Genre: Magical Realism/Mystery
Publication Date: September 23, 2015
Story Perspective: Alternating Third-Person
Themes: Secrets, Suicide, Betrayal, Identity, Family
Anita Naakka jumps in front of a moving train and leaves behind a distraught and lonely daughter. Now, Norma has to carry on the secret of her magical hair on her own.
Unsure as to why her mother committed suicide, Norma begins to sift through Anita’s belongings. When she finds secretive video files, the young woman realizes that her mother’s obsession with Norma’s health was done more than out of love. Though seemingly unreal, her mother was involved in something so secretive, and perhaps illegal, that now Norma’s life is at risk.
This was another book that I read as a buddy read with two fellow booklovers on OnlineBookClub.org.
Though the premise is intriguing, I’m afraid the presentation was lacking in several areas. I do realize that the original language of Norma is Finnish, not English, so perhaps that contributed to its poor execution. However, I can only review this book in the English translation I read.

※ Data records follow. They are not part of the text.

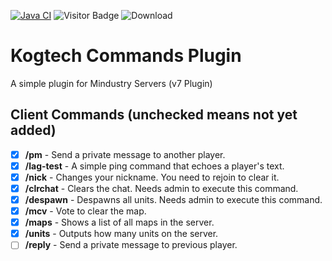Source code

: [![Java CI](https://github.com/quantum-brokengrammar/kogtech_commands_plugin/actions/workflows/gradle.yml/badge.svg)](https://github.com/quantum-brokengrammar/kogtech_commands_plugin/actions/workflows/gradle.yml) ![Visitor Badge](https://visitor-badge.laobi.icu/badge?page_id=quantum-brokengrammar.kogtech_commands_plugin) ![Download](https://shields.io/github/downloads/quantum-brokengrammar/kogtech_commands_plugin/total)

# Kogtech Commands Plugin
A simple plugin for Mindustry Servers (v7 Plugin)
## Client Commands (unchecked means not yet added)
- [X] **/pm** - Send a private message to another player.
- [X] **/lag-test** - A simple ping command that echoes a player's text. 
- [X] **/nick** - Changes your nickname. You need to rejoin to clear it.
- [X] **/clrchat** - Clears the chat. Needs admin to execute this command.
- [X] **/despawn** - Despawns all units. Needs admin to execute this command.
- [X] **/mcv** - Vote to clear the map.
- [X] **/maps** - Shows a list of all maps in the server.
- [X] **/units** - Outputs how many units on the server.
- [ ] **/reply** - Send a private message to previous player.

Starting with the characters, I found every one of them to be flat and underdeveloped. Most had one personality trait and stuck with it until the end. There was no real growth from anyone, and to be honest, no one was really likable. For me, I need to have at least one likable character in every book I read. Too bad this wasn’t the case here.

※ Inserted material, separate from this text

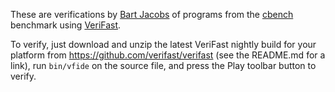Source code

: These are verifications by [Bart Jacobs](https://distrinet.cs.kuleuven.be/people/bartj) of programs from the [cbench](https://github.com/cverified/cbench) benchmark
using [VeriFast](https://github.com/verifast/verifast).

To verify, just download and unzip the latest VeriFast nightly build for your platform from https://github.com/verifast/verifast (see the README.md for a link), run `bin/vfide` on the source file, and press the Play toolbar button to verify.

With its plot, I really had to push myself to continue. There really was no suspense or intrigue throughout. I was able to identify which scenes I thought were meant to be action-filled, but I felt nothing. As far as the magical realism is concerned, this also was lacking. Yes, the constantly growing hair and its varying abilities is an interesting concept, but it seemed almost secondary to the plot and could’ve been so much more than what it was. Lastly, the ending! The author, throughout, seemed to have wanted to share a message rather than share a story with her audience in regards to the treatment of women. Not only was this poorly done, but the abrupt ending made absolutely no sense with what seemed to have been the author’s message.
Perhaps looking at the writing isn’t fair as this is a translated copy, however, it wasn’t to my liking. There were portions of the story where the reader is following the characters in present-day, then there were video files that spoke about the past. These videos were meant to help Norma piece together what happened to her mother. Unfortunately, a lot of it was added confusion and several one-dimensional character names bounced around.
Overall, Norma was a promising read, but failed in its execution and one that I did not enjoy.
I would not recommend the English translation of this book.
Was this a book of my choosing or one for review?
54 out of 50 books of my choosing for 2018!